Textbook bass fishing. I set the hook, and my catch came flying out of the grass.
First fish of the day: A 3-foot cottonmouth. Apparently I wasn't the only predator drawn to the commotion at the water's edge. Fortunately, the snake had the decency to let go of the frog next to the kayak. I like snakes, but that catch-and-release would have been a bit more awkward than most.

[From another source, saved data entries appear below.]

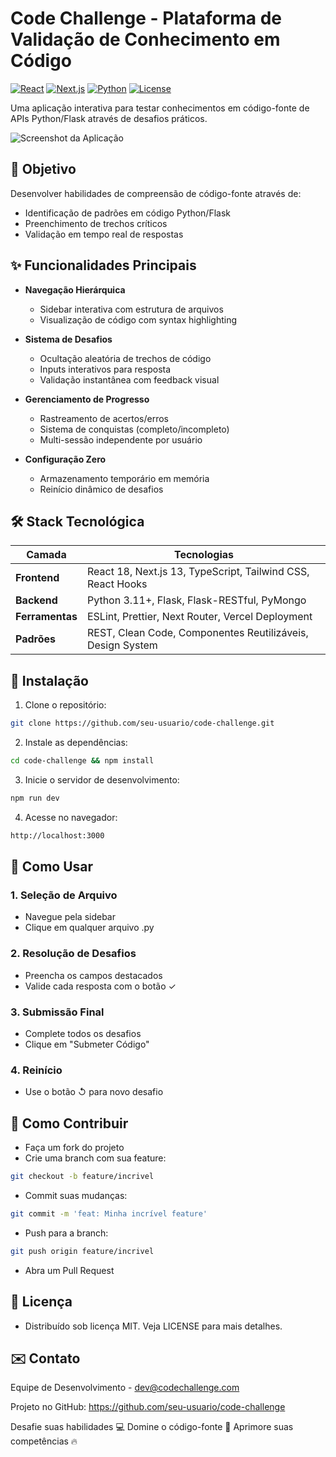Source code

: # Code Challenge - Plataforma de Validação de Conhecimento em Código

[![React](https://img.shields.io/badge/React-18.2.0-blue)](https://react.dev/)
[![Next.js](https://img.shields.io/badge/Next.js-13.4.8-black)](https://nextjs.org/)
[![Python](https://img.shields.io/badge/Python-3.11+-yellow)](https://www.python.org/)
[![License](https://img.shields.io/badge/License-MIT-green)](https://opensource.org/licenses/MIT)

Uma aplicação interativa para testar conhecimentos em código-fonte de APIs Python/Flask através de desafios práticos.

![Screenshot da Aplicação](/public/screenshot.png) <!-- Adicione uma imagem real posteriormente -->

## 🎯 Objetivo

Desenvolver habilidades de compreensão de código-fonte através de:
- Identificação de padrões em código Python/Flask
- Preenchimento de trechos críticos
- Validação em tempo real de respostas

## ✨ Funcionalidades Principais

- **Navegação Hierárquica**
  - Sidebar interativa com estrutura de arquivos
  - Visualização de código com syntax highlighting

- **Sistema de Desafios**
  - Ocultação aleatória de trechos de código
  - Inputs interativos para resposta
  - Validação instantânea com feedback visual

- **Gerenciamento de Progresso**
  - Rastreamento de acertos/erros
  - Sistema de conquistas (completo/incompleto)
  - Multi-sessão independente por usuário

- **Configuração Zero**
  - Armazenamento temporário em memória
  - Reinício dinâmico de desafios

## 🛠 Stack Tecnológica

| Camada          | Tecnologias                                                                 |
|-----------------|-----------------------------------------------------------------------------|
| **Frontend**    | React 18, Next.js 13, TypeScript, Tailwind CSS, React Hooks                 |
| **Backend**     | Python 3.11+, Flask, Flask-RESTful, PyMongo                                 |
| **Ferramentas** | ESLint, Prettier, Next Router, Vercel Deployment                           |
| **Padrões**     | REST, Clean Code, Componentes Reutilizáveis, Design System                  |

## 🚀 Instalação

1. Clone o repositório:
```bash
git clone https://github.com/seu-usuario/code-challenge.git
```

2. Instale as dependências:

```bash
cd code-challenge && npm install
```

3. Inicie o servidor de desenvolvimento:

```bash
npm run dev
```

4. Acesse no navegador:
```bash
http://localhost:3000
```

## 📌 Como Usar

### 1. Seleção de Arquivo
- Navegue pela sidebar
- Clique em qualquer arquivo .py

### 2. Resolução de Desafios

- Preencha os campos destacados
- Valide cada resposta com o botão ✓

### 3. Submissão Final

- Complete todos os desafios
- Clique em "Submeter Código"

### 4. Reinício
- Use o botão ↺ para novo desafio

## 🤝 Como Contribuir
- Faça um fork do projeto
- Crie uma branch com sua feature:

```bash
git checkout -b feature/incrivel
```

- Commit suas mudanças:

```bash
git commit -m 'feat: Minha incrível feature'
```

- Push para a branch:

```bash
git push origin feature/incrivel
```

- Abra um Pull Request

## 📄 Licença
- Distribuído sob licença MIT. Veja LICENSE para mais detalhes.

## ✉️ Contato
Equipe de Desenvolvimento - dev@codechallenge.com

Projeto no GitHub: https://github.com/seu-usuario/code-challenge

Desafie suas habilidades 💻 Domine o código-fonte 🚀 Aprimore suas competências 🔥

I arrived a day and a half before the official start of Boondoggle in Mandeville, Louisiana, hoping to get the lay of the land prior to being inundated by hundreds of kayakers attending the event. My legs already ached from a 20-mile ride on the incredible Tammany Trace bike trail the evening before, but one had to be reinvigorated by the cypress scenery and potential fish habitat along the upper Bayou Lacomb. I didn't even mind that the supposed 2-mile paddle down to the north edge of Lake Pontchartrain actually took over an hour and a half at four knots. Each way. It was hard to hurry as I noted the shorelines transform from elegant cypress and Spanish moss to grassy marsh as I approached the coastline
Other than one green trout (AKA largemouth bass to anglers outside Louisiana), the fish proved to be in the bottom mile of the winding estuary. The closer I got to the lake, the greater the hint of salinity in the water—not enough to deter the bass, but enough to support a very healthy population of specks (spotted seatrout) and an occasional redfish in the creekmouths. In a 100-yard stretch just inside the mouth of the bayou, I caught all three species, plus a gar, a very strange phenomenon for a Florida angler accustomed to a generally clear delineation between salt and freshwater species.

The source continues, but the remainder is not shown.